Linguistic Services

Bitext provides core tools to automatically pre-annotate custom corpora & datasets. These tools annotate both at the word level (lemmatization/stemming, inflection…) and at the sentence level (Topic-Based Sentiment Analysis, Categorization, Parsing…). We provide:

 

Lexical services (no grammar)

Sentence segmentation

Splits text into sentences, according to language-specific punctuation rules. Applicable to all languages. Example: Hello! How are you doing? → Hello! | How are you doing?

Tokenization

Splits a sentence into words, according to language-specific space and punctuation rules. Applicable to most languages (except Chinese, Japanese, Vietnamese, Thai…) Example: How are you doing? → How | are | you | doing | ?

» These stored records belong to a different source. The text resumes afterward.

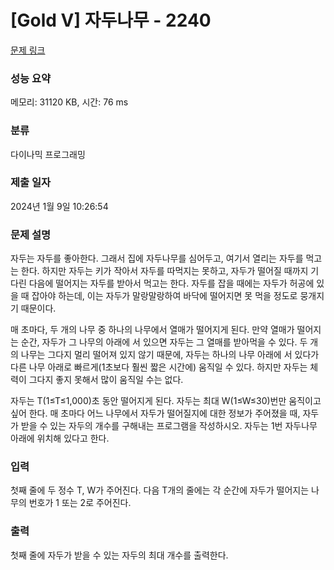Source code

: # [Gold V] 자두나무 - 2240 

[문제 링크](https://www.acmicpc.net/problem/2240) 

### 성능 요약

메모리: 31120 KB, 시간: 76 ms

### 분류

다이나믹 프로그래밍

### 제출 일자

2024년 1월 9일 10:26:54

### 문제 설명

<p>자두는 자두를 좋아한다. 그래서 집에 자두나무를 심어두고, 여기서 열리는 자두를 먹고는 한다. 하지만 자두는 키가 작아서 자두를 따먹지는 못하고, 자두가 떨어질 때까지 기다린 다음에 떨어지는 자두를 받아서 먹고는 한다. 자두를 잡을 때에는 자두가 허공에 있을 때 잡아야 하는데, 이는 자두가 말랑말랑하여 바닥에 떨어지면 못 먹을 정도로 뭉개지기 때문이다.</p>

<p>매 초마다, 두 개의 나무 중 하나의 나무에서 열매가 떨어지게 된다. 만약 열매가 떨어지는 순간, 자두가 그 나무의 아래에 서 있으면 자두는 그 열매를 받아먹을 수 있다. 두 개의 나무는 그다지 멀리 떨어져 있지 않기 때문에, 자두는 하나의 나무 아래에 서 있다가 다른 나무 아래로 빠르게(1초보다 훨씬 짧은 시간에) 움직일 수 있다. 하지만 자두는 체력이 그다지 좋지 못해서 많이 움직일 수는 없다.</p>

<p>자두는 T(1≤T≤1,000)초 동안 떨어지게 된다. 자두는 최대 W(1≤W≤30)번만 움직이고 싶어 한다. 매 초마다 어느 나무에서 자두가 떨어질지에 대한 정보가 주어졌을 때, 자두가 받을 수 있는 자두의 개수를 구해내는 프로그램을 작성하시오. 자두는 1번 자두나무 아래에 위치해 있다고 한다.</p>

### 입력 

 <p>첫째 줄에 두 정수 T, W가 주어진다. 다음 T개의 줄에는 각 순간에 자두가 떨어지는 나무의 번호가 1 또는 2로 주어진다.</p>

### 출력 

 <p>첫째 줄에 자두가 받을 수 있는 자두의 최대 개수를 출력한다.</p>

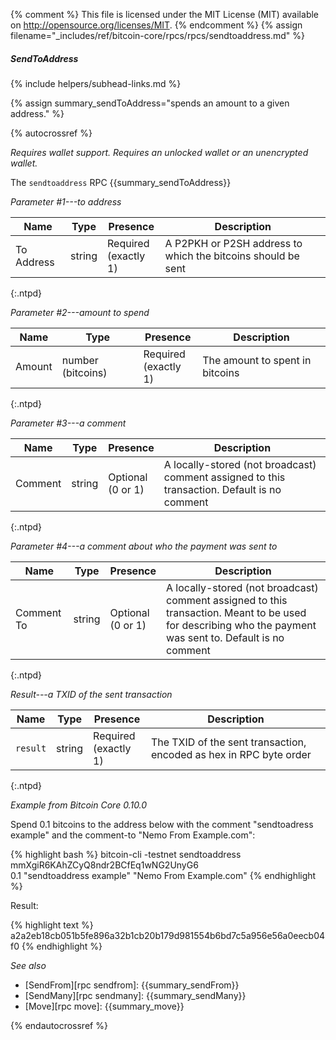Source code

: {% comment %}
This file is licensed under the MIT License (MIT) available on
http://opensource.org/licenses/MIT.
{% endcomment %}
{% assign filename="_includes/ref/bitcoin-core/rpcs/rpcs/sendtoaddress.md" %}

##### SendToAddress
{% include helpers/subhead-links.md %}

{% assign summary_sendToAddress="spends an amount to a given address." %}

{% autocrossref %}

*Requires wallet support. Requires an unlocked wallet or an
unencrypted wallet.*

The `sendtoaddress` RPC {{summary_sendToAddress}}

*Parameter #1---to address*

| Name               | Type            | Presence                    | Description
|--------------------|-----------------|-----------------------------|---------------
| To Address         | string          | Required<br>(exactly 1)     | A P2PKH or P2SH address to which the bitcoins should be sent
{:.ntpd}

*Parameter #2---amount to spend*

| Name               | Type              | Presence                    | Description
|--------------------|-------------------|-----------------------------|---------------
| Amount             | number (bitcoins) | Required<br>(exactly 1)     | The amount to spent in bitcoins
{:.ntpd}

*Parameter #3---a comment*

| Name               | Type            | Presence                    | Description
|--------------------|-----------------|-----------------------------|---------------
| Comment            | string          | Optional<br>(0 or 1)        | A locally-stored (not broadcast) comment assigned to this transaction.  Default is no comment
{:.ntpd}

*Parameter #4---a comment about who the payment was sent to*

| Name               | Type            | Presence                    | Description
|--------------------|-----------------|-----------------------------|---------------
| Comment To         | string          | Optional<br>(0 or 1)        | A locally-stored (not broadcast) comment assigned to this transaction.  Meant to be used for describing who the payment was sent to. Default is no comment
{:.ntpd}

*Result---a TXID of the sent transaction*

| Name               | Type            | Presence                    | Description
|--------------------|-----------------|-----------------------------|---------------
| `result`           | string          | Required<br>(exactly 1)     | The TXID of the sent transaction, encoded as hex in RPC byte order
{:.ntpd}

*Example from Bitcoin Core 0.10.0*

Spend 0.1 bitcoins to the address below with the comment "sendtoadress
example" and the comment-to "Nemo From Example.com":

{% highlight bash %}
bitcoin-cli -testnet sendtoaddress mmXgiR6KAhZCyQ8ndr2BCfEq1wNG2UnyG6 \
  0.1 "sendtoaddress example" "Nemo From Example.com"
{% endhighlight %}

Result:

{% highlight text %}
a2a2eb18cb051b5fe896a32b1cb20b179d981554b6bd7c5a956e56a0eecb04f0
{% endhighlight %}

*See also*

* [SendFrom][rpc sendfrom]: {{summary_sendFrom}}
* [SendMany][rpc sendmany]: {{summary_sendMany}}
* [Move][rpc move]: {{summary_move}}


{% endautocrossref %}
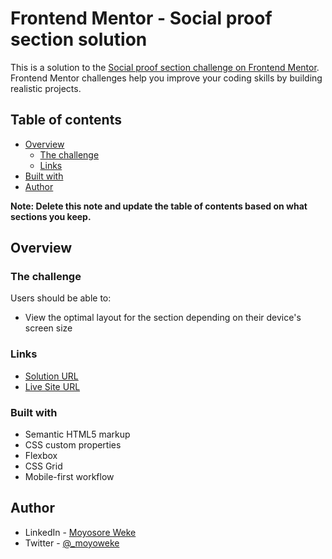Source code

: # Frontend Mentor - Social proof section solution

This is a solution to the [Social proof section challenge on Frontend Mentor](https://www.frontendmentor.io/challenges/social-proof-section-6e0qTv_bA). Frontend Mentor challenges help you improve your coding skills by building realistic projects.

## Table of contents

- [Overview](#overview)
  - [The challenge](#the-challenge)
  - [Links](#links)
- [Built with](#built-with)
- [Author](#author)

**Note: Delete this note and update the table of contents based on what sections you keep.**

## Overview

### The challenge

Users should be able to:

- View the optimal layout for the section depending on their device's screen size

### Links

- [Solution URL](https://www.frontendmentor.io/solutions/responsive-stats-component-using-flexbox-yz7lWwiPC2)
- [Live Site URL](https://prismatic-palmier-e36078.netlify.app/)

### Built with

- Semantic HTML5 markup
- CSS custom properties
- Flexbox
- CSS Grid
- Mobile-first workflow

## Author

- LinkedIn - [Moyosore Weke](https://www.linkedin.com/in/moyosore-weke-4707441b3/)
- Twitter - [@\_moyoweke](https://twitter.com/_moyoweke)
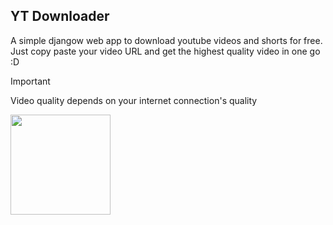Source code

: ## YT Downloader
A simple djangow web app to download youtube videos and shorts for free. Just copy paste your video URL and get the highest quality video in one go :D

> [!IMPORTANT]  
> Video quality depends on your internet connection's quality

<a href='https://yt-with-ease.onrender.com' align='center'><img width='160px' align='center' src='https://render.com/images/deploy-to-render-button.svg'/></a>
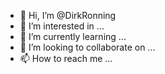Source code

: - 👋 Hi, I’m @DirkRonning
- 👀 I’m interested in ...
- 🌱 I’m currently learning ...
- 💞️ I’m looking to collaborate on ...
- 📫 How to reach me ...

<!---
DirkRonning/DirkRonning is a ✨ special ✨ repository because its `README.md` (this file) appears on your GitHub profile.
You can click the Preview link to take a look at your changes.
--->
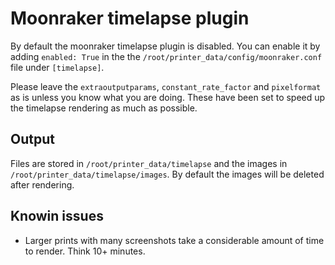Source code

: # Moonraker timelapse plugin

By default the moonraker timelapse plugin is disabled. You can enable it by adding `enabled: True` in the the `/root/printer_data/config/moonraker.conf` file under `[timelapse]`. 

Please leave the `extraoutputparams`, `constant_rate_factor` and `pixelformat` as is unless you know what you are doing. These have been set to speed up the timelapse rendering as much as possible.

## Output

Files are stored in `/root/printer_data/timelapse` and the images in `/root/printer_data/timelapse/images`. By default the images will be deleted after rendering.

## Knowin issues

* Larger prints with many screenshots take a considerable amount of time to render. Think 10+ minutes.
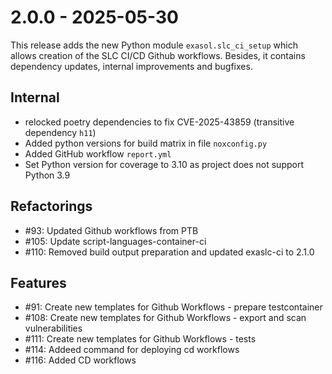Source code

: # 2.0.0 - 2025-05-30

This release adds the new Python module `exasol.slc_ci_setup` which allows creation of the SLC CI/CD Github workflows.
Besides, it contains dependency updates, internal improvements and bugfixes.

## Internal

 - relocked poetry dependencies to fix CVE-2025-43859 (transitive dependency `h11`)
 - Added python versions for build matrix in file `noxconfig.py`
 - Added GitHub workflow `report.yml`
 - Set Python version for coverage to 3.10 as project does not support Python 3.9

## Refactorings

 - #93: Updated Github workflows from PTB
 - #105: Update script-languages-container-ci
 - #110: Removed build output preparation and updated exaslc-ci to 2.1.0

## Features

 - #91: Create new templates for Github Workflows - prepare testcontainer
 - #108: Create new templates for Github Workflows - export and scan vulnerabilities
 - #111: Create new templates for Github Workflows - tests
 - #114: Addeed command for deploying cd workflows
 - #116: Added CD workflows
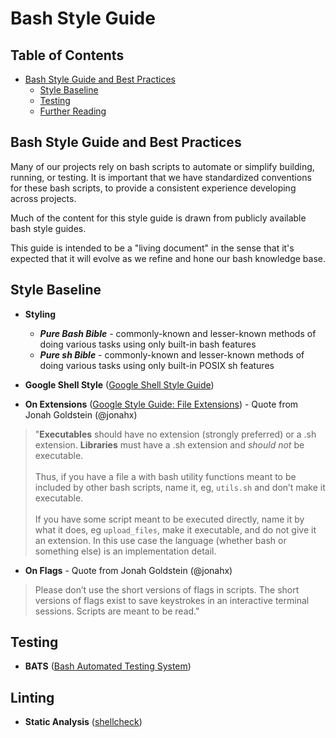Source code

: # Bash Style Guide

## Table of Contents
- [Bash Style Guide and Best Practices](#bash-style-guide-and-best-practices)
  * [Style Baseline](#style-baseline)
  * [Testing](#testing)
  * [Further Reading](#further-reading)

## Bash Style Guide and Best Practices

Many of our projects rely on bash scripts to automate or simplify building, running, or testing. It
is important that we have standardized conventions for these bash scripts, to provide a consistent
experience developing across projects.

Much of the content for this style guide is drawn from publicly available bash style guides.

This guide is intended to be a "living document" in the sense that it's expected that it will evolve
as we refine and hone our bash knowledge base.

## Style Baseline
- **Styling** 
    - ***Pure Bash Bible*** - commonly-known and lesser-known methods of doing various tasks using
      only built-in bash features
    - ***Pure sh Bible*** - commonly-known and lesser-known methods of doing various tasks using
      only built-in POSIX sh features

- **Google Shell Style** ([Google Shell Style Guide](https://google.github.io/styleguide/shell.xml))

- **On Extensions** ([Google Style Guide: File
  Extensions](https://google.github.io/styleguide/shell.xml#File_Extensions)) - Quote from Jonah
  Goldstein (@jonahx)
> "**Executables** should have no extension (strongly preferred) or a .sh extension. **Libraries**
must have a .sh extension and _should not_ be executable. <br /> <br /> Thus, if you have a file a
with bash utility functions meant to be included by other bash scripts, name it, eg, `utils.sh` and
don’t make it executable. <br /> <br /> If you have some script meant to be executed directly, name
it by what it does, eg  `upload_files`, make it executable, and do not give it an extension.  In
this use case the language (whether bash or something else) is an implementation detail.

- **On Flags**  - Quote from Jonah Goldstein (@jonahx)
> Please don’t use the short versions of flags in scripts. The short versions of flags exist to save
keystrokes in an interactive terminal sessions. Scripts are meant to be read."

## Testing
- **BATS** ([Bash Automated Testing System](https://github.com/sstephenson/bats)) 

## Linting
- **Static Analysis** ([shellcheck](https://github.com/koalaman/shellcheck))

Word segmentation (no-space tokenization)

Split text into words for languages that do not use spaces to separate them. Applicable to Chinese, Japanese, Vietnamese, Thai… Example: 把音量调低一点→ 把 | 音量 | 调低 | 一点

Decompounding

Split compound words/tokens into its individual component words. Applicable to German, Dutch, Norwegian, Swedish, Korean…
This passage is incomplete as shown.